§ **Your goal**: In the listing, find every line that has the string "proofs" and copy it.

§ **Data for this exercise**:
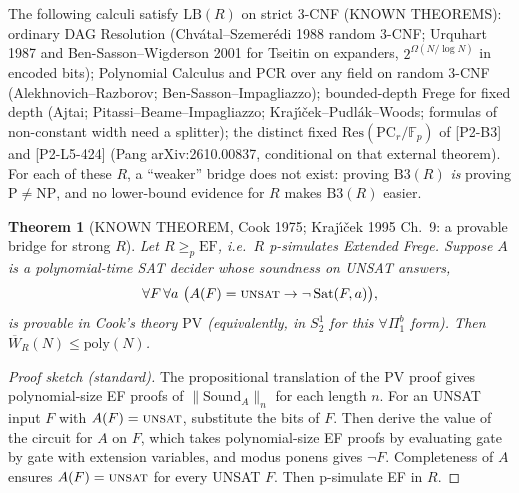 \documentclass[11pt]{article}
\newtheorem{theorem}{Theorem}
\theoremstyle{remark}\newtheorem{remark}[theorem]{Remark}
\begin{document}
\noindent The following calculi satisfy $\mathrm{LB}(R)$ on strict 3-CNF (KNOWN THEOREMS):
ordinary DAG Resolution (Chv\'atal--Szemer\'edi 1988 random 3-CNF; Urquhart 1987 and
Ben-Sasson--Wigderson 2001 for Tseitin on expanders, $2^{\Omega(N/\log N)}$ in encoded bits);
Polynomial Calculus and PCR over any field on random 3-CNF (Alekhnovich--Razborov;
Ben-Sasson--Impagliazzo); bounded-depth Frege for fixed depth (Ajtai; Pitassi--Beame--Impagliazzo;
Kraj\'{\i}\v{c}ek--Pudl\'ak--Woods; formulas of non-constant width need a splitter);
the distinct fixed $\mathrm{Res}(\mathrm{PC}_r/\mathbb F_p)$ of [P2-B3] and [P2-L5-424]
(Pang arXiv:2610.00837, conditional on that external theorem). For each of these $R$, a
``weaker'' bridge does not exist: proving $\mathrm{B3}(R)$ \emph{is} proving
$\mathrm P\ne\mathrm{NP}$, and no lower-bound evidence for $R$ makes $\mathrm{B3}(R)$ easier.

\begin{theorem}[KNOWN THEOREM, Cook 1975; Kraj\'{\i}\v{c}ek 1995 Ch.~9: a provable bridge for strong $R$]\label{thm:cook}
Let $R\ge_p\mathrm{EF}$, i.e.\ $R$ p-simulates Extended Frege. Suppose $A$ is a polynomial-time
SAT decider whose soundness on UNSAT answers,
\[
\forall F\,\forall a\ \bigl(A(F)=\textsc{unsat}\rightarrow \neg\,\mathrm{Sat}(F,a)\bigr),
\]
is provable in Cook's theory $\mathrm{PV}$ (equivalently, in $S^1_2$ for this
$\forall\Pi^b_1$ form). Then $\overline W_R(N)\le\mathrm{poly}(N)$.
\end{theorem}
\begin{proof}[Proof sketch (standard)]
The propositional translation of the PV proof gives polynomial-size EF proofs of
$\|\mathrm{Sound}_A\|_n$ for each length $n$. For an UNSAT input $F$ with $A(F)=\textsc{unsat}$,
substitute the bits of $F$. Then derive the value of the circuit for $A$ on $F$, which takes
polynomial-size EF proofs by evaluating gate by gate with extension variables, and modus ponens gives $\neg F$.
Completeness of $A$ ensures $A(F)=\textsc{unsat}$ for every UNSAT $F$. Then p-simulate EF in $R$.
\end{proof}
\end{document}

...

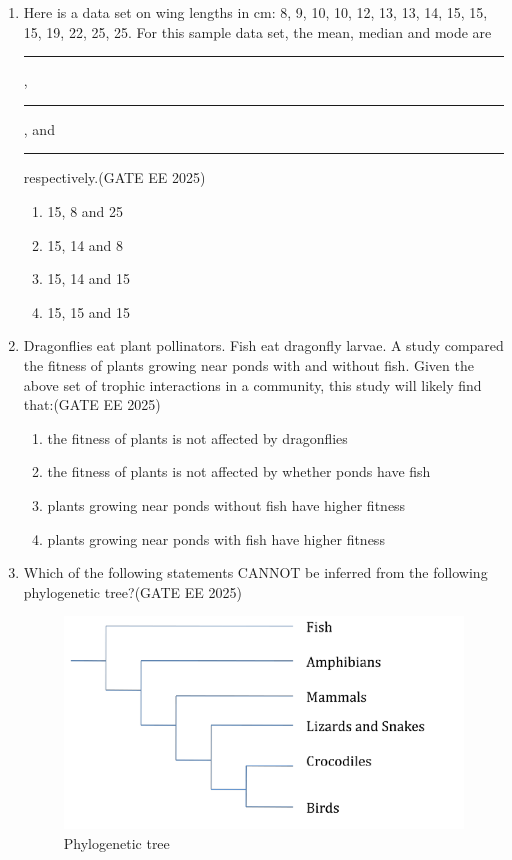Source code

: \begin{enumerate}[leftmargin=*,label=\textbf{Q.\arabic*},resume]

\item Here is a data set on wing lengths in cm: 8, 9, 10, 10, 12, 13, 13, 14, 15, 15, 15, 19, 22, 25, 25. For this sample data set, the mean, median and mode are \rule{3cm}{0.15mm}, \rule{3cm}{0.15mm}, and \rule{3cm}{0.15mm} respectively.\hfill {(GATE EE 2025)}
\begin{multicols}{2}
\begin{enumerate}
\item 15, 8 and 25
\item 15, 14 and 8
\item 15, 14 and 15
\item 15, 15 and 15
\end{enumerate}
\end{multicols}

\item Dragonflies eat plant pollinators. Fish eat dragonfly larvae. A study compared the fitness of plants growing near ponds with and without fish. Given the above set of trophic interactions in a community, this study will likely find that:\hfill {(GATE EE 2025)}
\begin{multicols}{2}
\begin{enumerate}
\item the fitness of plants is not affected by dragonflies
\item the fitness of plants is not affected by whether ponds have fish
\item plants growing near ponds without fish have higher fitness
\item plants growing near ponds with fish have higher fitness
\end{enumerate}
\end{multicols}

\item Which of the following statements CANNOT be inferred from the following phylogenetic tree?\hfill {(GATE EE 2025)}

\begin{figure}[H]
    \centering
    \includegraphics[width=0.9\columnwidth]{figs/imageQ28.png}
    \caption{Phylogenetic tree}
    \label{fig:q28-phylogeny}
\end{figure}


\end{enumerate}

§ **Exercise answer**:
The propositional translation of the PV proof gives polynomial-size EF proofs of
polynomial-size EF proofs by evaluating gate by gate with extension variables, and modus ponens gives $\neg F$.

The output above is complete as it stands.